The FDA has approved Allecra Therapeutics’ novel antibiotic combination, EXBLIFEP (cefepime/enmetazobactam), to treat complicated urinary tract infections (cUTIs), including acute pyelonephritis (AP), in patients ≥ 18 years of age caused by the following gram-negative bacteria: Escherichia coli, Klebsiella pneumoniae, Pseudomonas aeruginosa, Proteus mirabilis, and Enterobacter cloacae complex. Designed as a “carbapenem-sparing” treatment for multi-drug resistant (MDR) gram-negative infections, EXBLIFEP represents an important new therapeutic option in the battle against antimicrobial resistance (AMR), says GlobalData.
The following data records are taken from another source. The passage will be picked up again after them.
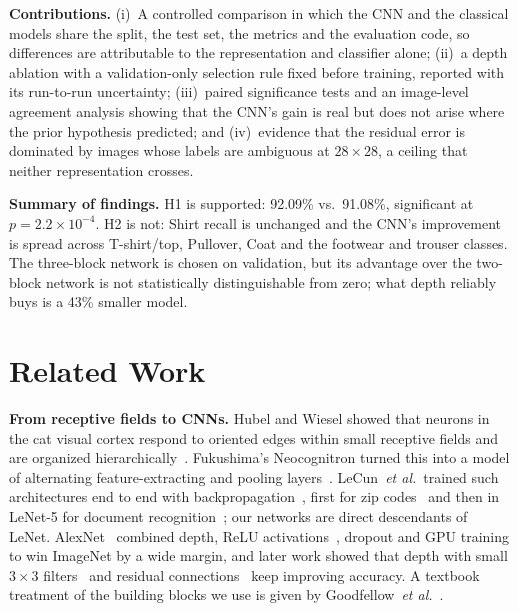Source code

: \documentclass[conference]{IEEEtran}
\begin{document}
\textbf{Contributions.}
(i)~A controlled comparison in which the CNN and the classical models share the split, the test set, the metrics and
the evaluation code, so differences are attributable to the representation and classifier alone;
(ii)~a depth ablation with a validation-only selection rule fixed before training, reported with its run-to-run
uncertainty;
(iii)~paired significance tests and an image-level agreement analysis showing that the CNN's gain is real but does not
arise where the prior hypothesis predicted; and
(iv)~evidence that the residual error is dominated by images whose labels are ambiguous at $28\times28$, a ceiling that
neither representation crosses.

\textbf{Summary of findings.} H1 is supported: 92.09\% vs.\ 91.08\%, significant at $p=2.2\times10^{-4}$. H2 is
not: Shirt recall is unchanged and the CNN's improvement is spread across T-shirt/top, Pullover, Coat and the footwear and
trouser classes. The three-block network is chosen on validation, but its advantage over the two-block network is not
statistically distinguishable from zero; what depth reliably buys is a 43\% smaller model.

\section{Related Work}
\label{sec:related}
\textbf{From receptive fields to CNNs.} Hubel and Wiesel showed that neurons in the cat visual cortex respond to
oriented edges within small receptive fields and are organized hierarchically~\cite{hubel1962receptive}. Fukushima's
Neocognitron turned this into a model of alternating feature-extracting and pooling layers~\cite{fukushima1980neocognitron}.
LeCun~\emph{et al.}\ trained such architectures end to end with backpropagation~\cite{rumelhart1986learning}, first for
zip codes~\cite{lecun1989backpropagation} and then in LeNet-5 for document recognition~\cite{lecun1998gradient}; our
networks are direct descendants of LeNet. AlexNet~\cite{krizhevsky2012imagenet} combined depth, ReLU
activations~\cite{nair2010rectified}, dropout and GPU training to win ImageNet by a wide margin, and later work showed that
depth with small $3\times3$ filters~\cite{simonyan2015very} and residual connections~\cite{he2016deep} keep improving
accuracy. A textbook treatment of the building blocks we use is given by Goodfellow~\emph{et al.}~\cite{goodfellow2016deep}.
\end{document}
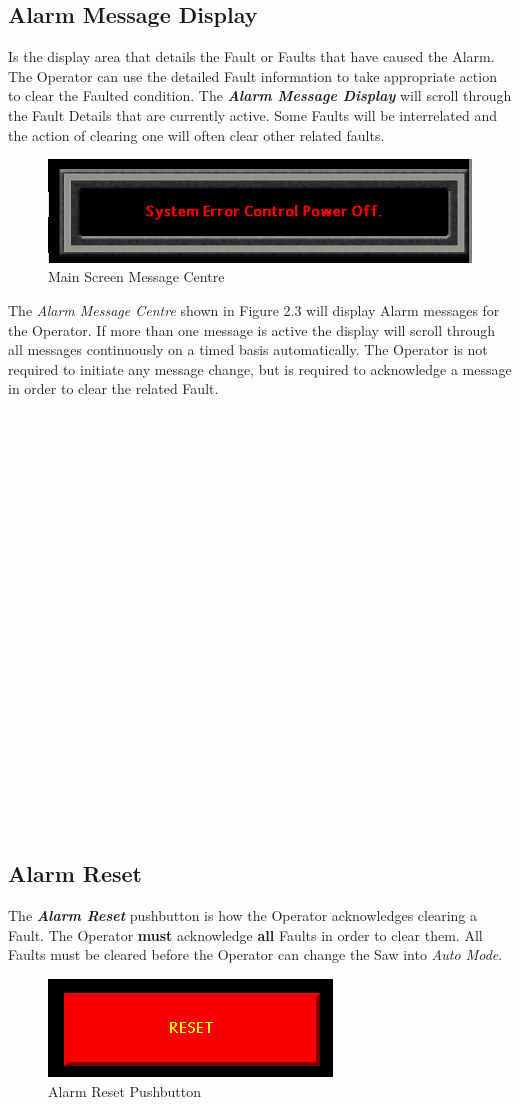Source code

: \subsection{Alarm Message Display} Is the display area that details the Fault or Faults that have caused the Alarm. The Operator can use the detailed Fault information to take appropriate action to clear the Faulted condition. The \textbf{\textit{Alarm Message Display}} will scroll through the Fault Details that are currently active. Some Faults will be interrelated and the action of clearing one will often clear other related faults.
\begin{figure}
	\centering
	\includegraphics[width=.5\linewidth]{screen-captures/alarm-msg-cntr}
	\caption{Main Screen Message Centre}
	\label{fig:alarm-msg-cntr}
\end{figure}
The \textit{Alarm Message Centre} shown in Figure 2.3 will display Alarm messages for the Operator. If more than one message is active the display will scroll through all messages continuously on a timed basis automatically. The Operator is not required to initiate any message change, but is required to acknowledge a message in order to clear the related Fault.
\\
\\
\\
\\
\\
\\
\\
\\
\\
\\
\\
\\
\\
\\
\\
\\
\\
\\
\\
\\
\\
\\
\\
\pagebreak
\subsection{Alarm Reset} The \textbf{\textit{Alarm Reset}} pushbutton is how the Operator acknowledges clearing a Fault. The Operator \textbf{must} acknowledge \textbf{all} Faults in order to clear them. All Faults must be cleared before the Operator can change the Saw into \textit{Auto Mode}. 
\begin{figure}
	\centering
	\includegraphics[width=.3\linewidth]{screen-captures/alarms-reset}
	\caption{Alarm Reset Pushbutton}
	\label{fig:alarm-reset}
\end{figure}
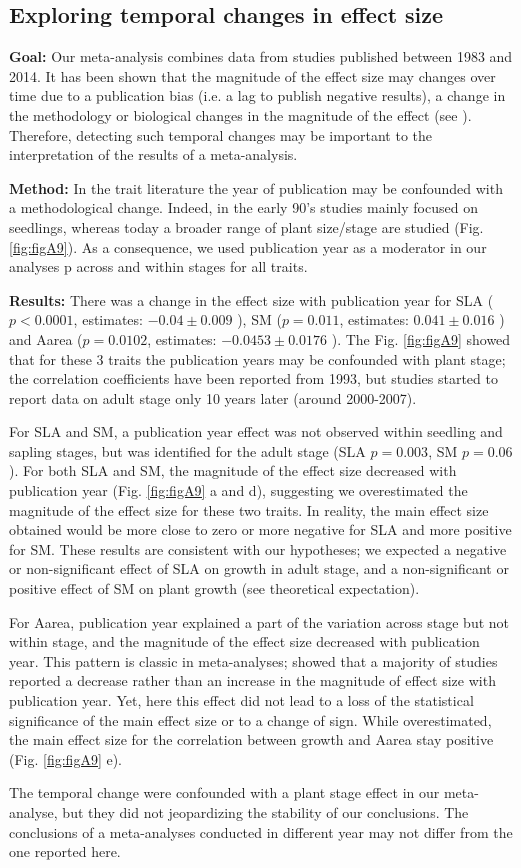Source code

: \documentclass[a4paper,11pt]{article}
\begin{document}
\begin{appendices}
\subsection{Exploring temporal changes in effect size}
\textbf{Goal:} Our meta-analysis combines data from studies published between 1983 and 2014. It has been shown that the magnitude of the effect size may changes over time due to a publication bias (i.e. a lag to publish negative results), a change in the methodology or biological changes in the magnitude of the effect (see \citealt{Koricheva:2013hy}). Therefore, detecting such temporal changes may be important to the interpretation of the results of a meta-analysis.

\textbf{Method:} In the trait literature the year of publication may be confounded with a methodological change. Indeed, in the early 90’s studies mainly focused on seedlings, whereas today a broader range of plant size/stage are studied (Fig. \ref{fig:figA9}). As a consequence, we used publication year as a moderator in our analyses \citep{Zvereva:2008jm}p across and within stages for all traits.

\textbf{Results:} There was a change in the effect size with publication year for SLA ($p<0.0001$, estimates: $-0.04 \pm 0.009$ ), SM ($p = 0.011$, estimates: $0.041 \pm 0.016$ ) and Aarea ($p = 0.0102$, estimates: $-0.0453 \pm 0.0176$ ). The Fig. \ref{fig:figA9} showed that for these 3 traits the publication years may be confounded with plant stage; the correlation coefficients have been reported from 1993, but studies started to report data on adult stage only 10 years later (around 2000-2007).

For SLA and SM, a publication year effect was not observed within seedling and sapling stages, but was identified for the adult stage (SLA $p = 0.003$, SM $p = 0.06$). For both SLA and SM, the magnitude of the effect size decreased with publication year (Fig. \ref{fig:figA9} a and d), suggesting we overestimated the magnitude of the effect size for these two traits.  In reality, the main effect size obtained would be more close to zero or more negative for SLA and more positive for SM. These results are consistent with our hypotheses; we expected a negative or non-significant effect of SLA on growth in adult stage, and a non-significant or positive effect of SM on plant growth (see theoretical expectation).

For Aarea, publication year explained a part of the variation across stage but not within stage, and the magnitude of the effect size decreased with publication year. This pattern is classic in meta-analyses; \citealt{Koricheva:2013hy} showed that a majority of studies reported a decrease rather than an increase in the magnitude of effect size with publication year.  Yet, here this effect did not lead to a loss of the statistical significance of the main effect size or to a change of sign. While overestimated, the main effect size for the correlation between growth and Aarea stay positive  (Fig. \ref{fig:figA9} e).

The temporal change were confounded with a plant stage effect in our meta-analyse, but they did not jeopardizing the stability of our conclusions. The conclusions of a meta-analyses conducted in different year may not differ from the one reported here.


\end{appendices}
\end{document}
In addition to the FDA approval, EXBLIFEP has also been submitted for marketing approval in the EU and received a positive opinion from the Committee for Medicinal Products for Human Use (CHMP) in January 2024. The CHMP’s positive opinion included treatment of cUTIs, AP, hospital-acquired pneumonia (HAP), ventilator-associated pneumonia (VAP), and bacteremia associated with any of those infections. The European Medicines Agency (EMA) is expected to make a final decision in March this year.
The current standard of care (SOC) for treating cUTIs, piperacillin/tazobactam (TZP), is under threat from the growing prevalence of extended-spectrum β-lactamase (ESBL) mediated resistance. ESBL-producing pathogens are often resistant to most fluoroquinolone, aminoglycoside, and β-lactam antibiotics. This led to the use of carbapenem antibiotics to treat drug-resistant cUTIs.
Nancy Jaser, Senior Infectious Disease Analyst at GlobalData, comments: “Carbapenems are highly effective against MDR pathogens and are typically reserved as last resort treatment options to limit the growth of carbapenem-resistant bacterial strains. However, the increased use in cUTIs resulted in the emergence of carbapenem-resistant Enterobacterales (CRE). Therefore, a critical need exists for “carbapenem-sparing” options, such as EXBLIFEP, to treat cUTIs caused by ESBL-producing bacteria and other resistant infections.”
EXBLIFEP was designed to provide a novel therapeutic “carbapenem-sparing” option to address the serious threat of increasing ESBL prevalence. The FDA’s approval of EXBLIFEP was highly influenced by Phase III pivotal clinical data that demonstrated its efficacy against AMR mediated by ESBLs in gram-negative bacteria. EXBLIFEP further demonstrated superiority to piperacillin/tazobactam with respect to the trial’s primary endpoints of clinical cure and microbiological eradication in cUTI patients.
Jaser concludes: “ESBL mediated AMR is an urgent global threat. EXBLIFEP has the potential to serve as a replacement for piperacillin/tazobactam in treating cUTIs and an alternative to carbapenem use. Monitoring for the emergence of enmetazobactam-resistant bacterial strains should be prioritized to ensure continued efficacy against ESBL pathogens. However, it is unlikely that EXBLIFEP can solve this issue alone. A significant need remains for the continued development of novel therapeutic options to effectively treat drug-resistant infections in the long term.”